→ Saved entries
○ ○ ○ ○

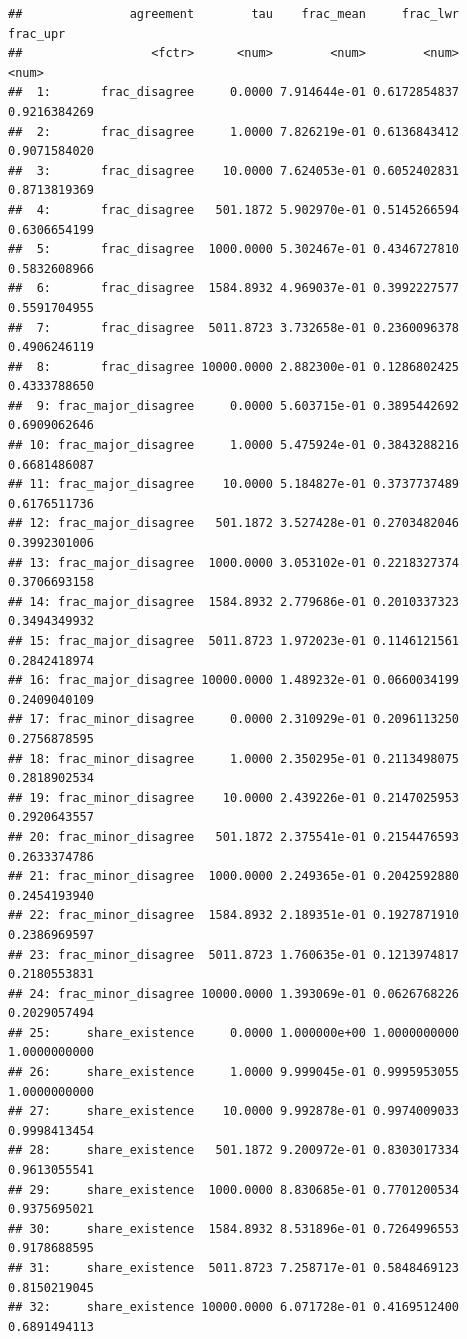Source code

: \documentclass[
  11pt,
]{article}
\begin{document}
\begin{verbatim}
##               agreement        tau    frac_mean     frac_lwr     frac_upr
##                  <fctr>      <num>        <num>        <num>        <num>
##  1:       frac_disagree     0.0000 7.914644e-01 0.6172854837 0.9216384269
##  2:       frac_disagree     1.0000 7.826219e-01 0.6136843412 0.9071584020
##  3:       frac_disagree    10.0000 7.624053e-01 0.6052402831 0.8713819369
##  4:       frac_disagree   501.1872 5.902970e-01 0.5145266594 0.6306654199
##  5:       frac_disagree  1000.0000 5.302467e-01 0.4346727810 0.5832608966
##  6:       frac_disagree  1584.8932 4.969037e-01 0.3992227577 0.5591704955
##  7:       frac_disagree  5011.8723 3.732658e-01 0.2360096378 0.4906246119
##  8:       frac_disagree 10000.0000 2.882300e-01 0.1286802425 0.4333788650
##  9: frac_major_disagree     0.0000 5.603715e-01 0.3895442692 0.6909062646
## 10: frac_major_disagree     1.0000 5.475924e-01 0.3843288216 0.6681486087
## 11: frac_major_disagree    10.0000 5.184827e-01 0.3737737489 0.6176511736
## 12: frac_major_disagree   501.1872 3.527428e-01 0.2703482046 0.3992301006
## 13: frac_major_disagree  1000.0000 3.053102e-01 0.2218327374 0.3706693158
## 14: frac_major_disagree  1584.8932 2.779686e-01 0.2010337323 0.3494349932
## 15: frac_major_disagree  5011.8723 1.972023e-01 0.1146121561 0.2842418974
## 16: frac_major_disagree 10000.0000 1.489232e-01 0.0660034199 0.2409040109
## 17: frac_minor_disagree     0.0000 2.310929e-01 0.2096113250 0.2756878595
## 18: frac_minor_disagree     1.0000 2.350295e-01 0.2113498075 0.2818902534
## 19: frac_minor_disagree    10.0000 2.439226e-01 0.2147025953 0.2920643557
## 20: frac_minor_disagree   501.1872 2.375541e-01 0.2154476593 0.2633374786
## 21: frac_minor_disagree  1000.0000 2.249365e-01 0.2042592880 0.2454193940
## 22: frac_minor_disagree  1584.8932 2.189351e-01 0.1927871910 0.2386969597
## 23: frac_minor_disagree  5011.8723 1.760635e-01 0.1213974817 0.2180553831
## 24: frac_minor_disagree 10000.0000 1.393069e-01 0.0626768226 0.2029057494
## 25:     share_existence     0.0000 1.000000e+00 1.0000000000 1.0000000000
## 26:     share_existence     1.0000 9.999045e-01 0.9995953055 1.0000000000
## 27:     share_existence    10.0000 9.992878e-01 0.9974009033 0.9998413454
## 28:     share_existence   501.1872 9.200972e-01 0.8303017334 0.9613055541
## 29:     share_existence  1000.0000 8.830685e-01 0.7701200534 0.9375695021
## 30:     share_existence  1584.8932 8.531896e-01 0.7264996553 0.9178688595
## 31:     share_existence  5011.8723 7.258717e-01 0.5848469123 0.8150219045
## 32:     share_existence 10000.0000 6.071728e-01 0.4169512400 0.6891494113

\end{verbatim}
\end{document}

○ ○ ○ ○

→ TASK TO CARRY OUT
Above are the records; from them, give again exactly the lines from the one containing "7.826219e-01 0.6136843412 0.9071584020" to the one containing "5.902970e-01 0.5145266594 0.6306654199", both lines included, and nothing more.

→ OUTPUT FOR THIS TASK
##  2:       frac_disagree     1.0000 7.826219e-01 0.6136843412 0.9071584020
##  3:       frac_disagree    10.0000 7.624053e-01 0.6052402831 0.8713819369
##  4:       frac_disagree   501.1872 5.902970e-01 0.5145266594 0.6306654199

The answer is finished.